E’ proprio Gigi Proietti ad aprire la scena, in pochi minuti che accendono l’entusiasmo del pubblico.

Il Globe è stato inaugurato nel settembre 2003, spuntato nel cuore di Villa Borghese in soli 6 mesi, grazie alla virtuosa unione tra una forte volontà politica del Comune e la messa a disposizione di risorse rese disponibili dalla Fondazione Silvano Toti, per questo regalo alla città di Roma ed ai romani.

Gigi Proietti lascia il palco agli attori sulle parole del prologo della tragedia, la dichiarazione d’intenti al pubblico: “E se ad esso prestar vorrete orecchio pazientemente, noi faremo in modo, con le risorse del nostro mestiere, di sopperire alle manchevolezze dell’angustia di questa nostra scena.”

Nel cast i due giovanissimi Matteo Vignati, nel ruolo di Romeo, e Mimosa Campironi,nelle vesti di Giulietta, sono serviti sulla scena da attori di grande esperienza, come Francesca Ciocchetti, che interpreta la balia e che fa passare il pubblico dalla risata alle lacrime senza mai rubare la scena, ma segnandola ogni volta.

Lo spettacolo parte in abiti moderni, con la banda di Romeo che declama su note rap i versi di Shakespeare e Giulietta che suona rock con un piano elettrico dal balcone affacciato sul palco.

Dalla festa, le cui danze sono accennate da un cammeo in cui gli attori in maschera neutra ballano muovendo solo la testa, sulla classica musica da discoteca, e dall’ineluttabile incontro dei due amanti, si entra invece in ambiente e costumi d’epoca e nel classico della tragedia. Il salto è armonico perché lo spettacolo non perde mai di ritmo e di magnetismo, ma a mente fredda viene da domandarsi se l’osare attraverso la modernità iniziale sia funzionale allo spettacolo o frutto di una manovra che poi non avrebbe retto alla “sacralità” di una storia troppo conosciuta.

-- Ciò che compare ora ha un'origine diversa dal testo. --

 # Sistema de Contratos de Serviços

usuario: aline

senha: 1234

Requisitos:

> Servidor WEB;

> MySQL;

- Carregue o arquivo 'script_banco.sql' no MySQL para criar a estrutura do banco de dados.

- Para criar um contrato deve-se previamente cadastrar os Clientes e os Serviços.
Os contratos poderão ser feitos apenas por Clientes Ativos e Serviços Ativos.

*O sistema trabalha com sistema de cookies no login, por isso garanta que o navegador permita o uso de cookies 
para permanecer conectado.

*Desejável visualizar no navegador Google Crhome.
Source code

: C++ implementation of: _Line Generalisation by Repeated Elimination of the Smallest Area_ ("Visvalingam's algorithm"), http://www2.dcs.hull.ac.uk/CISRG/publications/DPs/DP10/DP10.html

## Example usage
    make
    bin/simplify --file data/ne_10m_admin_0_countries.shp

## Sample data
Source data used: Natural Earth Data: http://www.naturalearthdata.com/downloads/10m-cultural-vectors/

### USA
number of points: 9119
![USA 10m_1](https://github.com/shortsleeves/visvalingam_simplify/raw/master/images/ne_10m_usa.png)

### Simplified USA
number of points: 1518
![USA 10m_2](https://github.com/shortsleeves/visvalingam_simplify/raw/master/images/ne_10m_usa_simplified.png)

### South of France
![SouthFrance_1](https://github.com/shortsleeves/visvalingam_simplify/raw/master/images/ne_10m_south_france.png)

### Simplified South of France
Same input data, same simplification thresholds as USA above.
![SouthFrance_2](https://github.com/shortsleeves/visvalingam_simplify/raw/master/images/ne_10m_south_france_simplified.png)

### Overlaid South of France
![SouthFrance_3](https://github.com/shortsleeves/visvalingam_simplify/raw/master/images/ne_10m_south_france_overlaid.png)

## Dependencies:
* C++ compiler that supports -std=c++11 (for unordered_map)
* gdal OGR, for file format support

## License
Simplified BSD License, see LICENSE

La balia e frate Lorenzo sorprendono sempre e incarnano leggerezza e comicità con maestria e precisione nel cogliere esattamente il tempo comico per battute e movimenti, continue le risate del pubblico nelle loro apparizioni.

Il palco diventa campo di battaglia a 360 gradi nei duelli, ben tenuti da Fausto Cabra, nei panni di Mercuzio, che domina con agilità lo spazio, e campo insanguinato fino alla fine con l’ultimo duello tra Romeo e Paride, promesso marito di Giulietta, personaggio sottovalutato in altre messe in scena della storia. E’ toccante il suo monologo finale a Giulietta che promette di andare a visitare ogni giorno alla tomba, e di lucidità disarmante le ultime parole che rivolge a Paride prima di ucciderlo e di uccidersi lui stesso: “Dammi la mano, tu, che, come me, fosti segnato nell’amaro libro della sventura! “.

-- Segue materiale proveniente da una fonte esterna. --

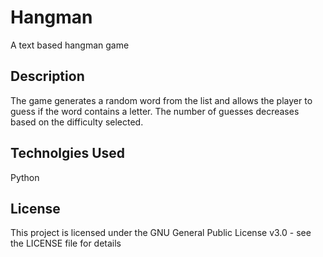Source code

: # Hangman
A text based hangman game

## Description
The game generates a random word from the list and allows the player to guess if the word contains a letter. The number of guesses decreases based on the difficulty selected.

## Technolgies Used
Python

## License
This project is licensed under the GNU General Public License v3.0 - see the LICENSE file for details
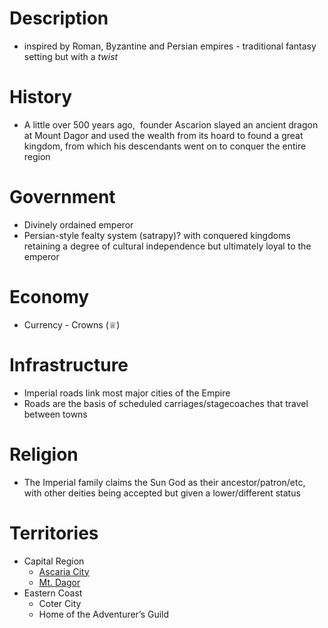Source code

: # Description
- inspired by Roman, Byzantine and Persian empires - traditional fantasy setting but with a *twist*

# History 
- A little over 500 years ago,  founder Ascarion slayed an ancient dragon at Mount Dagor and used the wealth from its hoard to found a great kingdom, from which his descendants went on to conquer the entire region 

# Government
- Divinely ordained emperor
- Persian-style fealty system (satrapy)? with conquered kingdoms retaining a degree of cultural independence but ultimately loyal to the emperor 

# Economy
- Currency - Crowns (♕)

# Infrastructure
- Imperial roads link most major cities of the Empire
- Roads are the basis of scheduled carriages/stagecoaches that travel between towns

# Religion
- The Imperial family claims the Sun God as their ancestor/patron/etc, with other deities being accepted but given a lower/different status

# Territories
- Capital Region
	- [Ascaria City](Locations/Ascarian%20Empire/Ascaria%20City.md)
	- [Mt. Dagor](Locations/Ascarian%20Empire/Mt.%20Dagor.md)
- Eastern Coast
	- Coter City
	- Home of the Adventurer’s Guild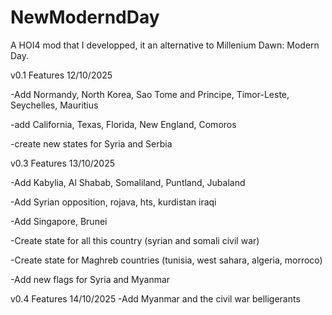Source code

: # NewModerndDay
A HOI4 mod that I developped, it an alternative to Millenium Dawn: Modern Day. 

v0.1 Features 12/10/2025

-Add Normandy, North Korea, Sao Tome and Principe, Timor-Leste, Seychelles, Mauritius

-add California, Texas, Florida, New England, Comoros

-create new states for Syria and Serbia


v0.3 Features 13/10/2025

-Add Kabylia, Al Shabab, Somaliland, Puntland, Jubaland

-Add Syrian opposition, rojava, hts, kurdistan iraqi

-Add Singapore, Brunei

-Create state for all this country (syrian and somali civil war)

-Create state for Maghreb countries (tunisia, west sahara, algeria, morroco)

-Add new flags for Syria and Myanmar

v0.4 Features 14/10/2025
-Add Myanmar and the civil war belligerants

Romeo e Giulietta si tolgono la vita a distanza di un minuto e i loro corpi si fermano in contatto solo con la testa in un incastro di drammatica plasticità.

Semplice la scenografia eppure sempre chiari e distinti gli ambienti, numerosi gli interventi di personaggi di servizio e comparse per rendere al meglio le scene collettive, come la preparazione degli eventi in casa Capuleti: è il carattere di essenzialità del teatro, fatto da movimenti e parole degli attori, gli unici traghettatori delle emozioni delle anime spettatrice in una storia che non perde il suo fascino e non smette di sorprendere.

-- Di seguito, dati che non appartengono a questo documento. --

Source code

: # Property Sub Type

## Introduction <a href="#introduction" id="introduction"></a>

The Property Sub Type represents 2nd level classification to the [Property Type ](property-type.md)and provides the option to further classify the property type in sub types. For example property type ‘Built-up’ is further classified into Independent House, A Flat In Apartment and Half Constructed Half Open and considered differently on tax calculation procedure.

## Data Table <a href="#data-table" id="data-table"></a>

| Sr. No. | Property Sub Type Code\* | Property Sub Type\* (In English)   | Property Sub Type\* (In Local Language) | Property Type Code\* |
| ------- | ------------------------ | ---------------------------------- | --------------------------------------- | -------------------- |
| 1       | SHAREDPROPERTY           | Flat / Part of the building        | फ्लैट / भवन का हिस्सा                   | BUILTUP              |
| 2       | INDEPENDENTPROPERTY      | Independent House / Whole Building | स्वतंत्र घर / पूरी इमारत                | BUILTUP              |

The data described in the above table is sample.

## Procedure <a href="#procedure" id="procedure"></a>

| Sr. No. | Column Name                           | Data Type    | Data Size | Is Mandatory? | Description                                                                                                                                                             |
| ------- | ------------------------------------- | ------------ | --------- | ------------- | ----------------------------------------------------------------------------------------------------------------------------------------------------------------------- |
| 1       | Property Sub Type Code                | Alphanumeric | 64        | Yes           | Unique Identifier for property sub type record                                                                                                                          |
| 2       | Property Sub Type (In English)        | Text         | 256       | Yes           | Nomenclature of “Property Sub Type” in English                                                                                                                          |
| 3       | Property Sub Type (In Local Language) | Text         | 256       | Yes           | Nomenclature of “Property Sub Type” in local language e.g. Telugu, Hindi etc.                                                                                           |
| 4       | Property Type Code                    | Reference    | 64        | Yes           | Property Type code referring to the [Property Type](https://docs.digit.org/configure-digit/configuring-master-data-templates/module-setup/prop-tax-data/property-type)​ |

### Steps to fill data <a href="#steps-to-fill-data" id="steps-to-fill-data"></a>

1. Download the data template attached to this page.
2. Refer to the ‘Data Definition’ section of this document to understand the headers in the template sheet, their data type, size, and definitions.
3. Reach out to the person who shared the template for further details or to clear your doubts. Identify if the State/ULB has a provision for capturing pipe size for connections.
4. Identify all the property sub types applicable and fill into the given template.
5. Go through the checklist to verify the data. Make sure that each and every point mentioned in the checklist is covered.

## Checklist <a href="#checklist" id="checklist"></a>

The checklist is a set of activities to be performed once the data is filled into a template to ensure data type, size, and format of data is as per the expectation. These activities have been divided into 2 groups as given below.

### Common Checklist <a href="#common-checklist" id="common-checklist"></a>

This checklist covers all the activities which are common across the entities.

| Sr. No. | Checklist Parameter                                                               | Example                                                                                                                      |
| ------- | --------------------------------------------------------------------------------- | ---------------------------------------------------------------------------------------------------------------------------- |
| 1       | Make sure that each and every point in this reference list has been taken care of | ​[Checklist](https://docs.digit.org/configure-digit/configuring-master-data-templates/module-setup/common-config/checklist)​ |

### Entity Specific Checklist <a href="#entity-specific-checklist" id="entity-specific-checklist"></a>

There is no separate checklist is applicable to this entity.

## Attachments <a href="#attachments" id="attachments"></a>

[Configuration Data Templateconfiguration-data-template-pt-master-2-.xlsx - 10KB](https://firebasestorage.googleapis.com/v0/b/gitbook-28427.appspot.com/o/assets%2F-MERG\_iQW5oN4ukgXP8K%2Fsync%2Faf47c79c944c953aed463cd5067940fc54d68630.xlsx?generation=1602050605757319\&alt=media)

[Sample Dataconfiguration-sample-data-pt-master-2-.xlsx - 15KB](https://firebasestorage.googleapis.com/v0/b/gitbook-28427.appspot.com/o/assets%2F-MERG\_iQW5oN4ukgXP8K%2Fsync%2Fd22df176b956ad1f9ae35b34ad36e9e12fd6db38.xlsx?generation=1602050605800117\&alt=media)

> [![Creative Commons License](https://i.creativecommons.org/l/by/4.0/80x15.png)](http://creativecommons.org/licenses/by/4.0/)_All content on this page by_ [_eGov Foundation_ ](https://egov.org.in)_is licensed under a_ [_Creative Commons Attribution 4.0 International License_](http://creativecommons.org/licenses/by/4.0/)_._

All’uscita del pubblico, con cuscini portati da casa per il parterre, in una Villa Borghese un po’ più illuminata dell’anno scorso nei viottoli verso il parcheggio, gli occhi lucidi non mancano.

La stagione del Globe prevede il ritorno di Giulietta e Romeo, dopo le serate teatrali di luglio, nel Balletto di Riccardo Cavallo ad agosto; seguiranno Sogno di una Notte di Mezza Estate, Riccardo III e Re Lear.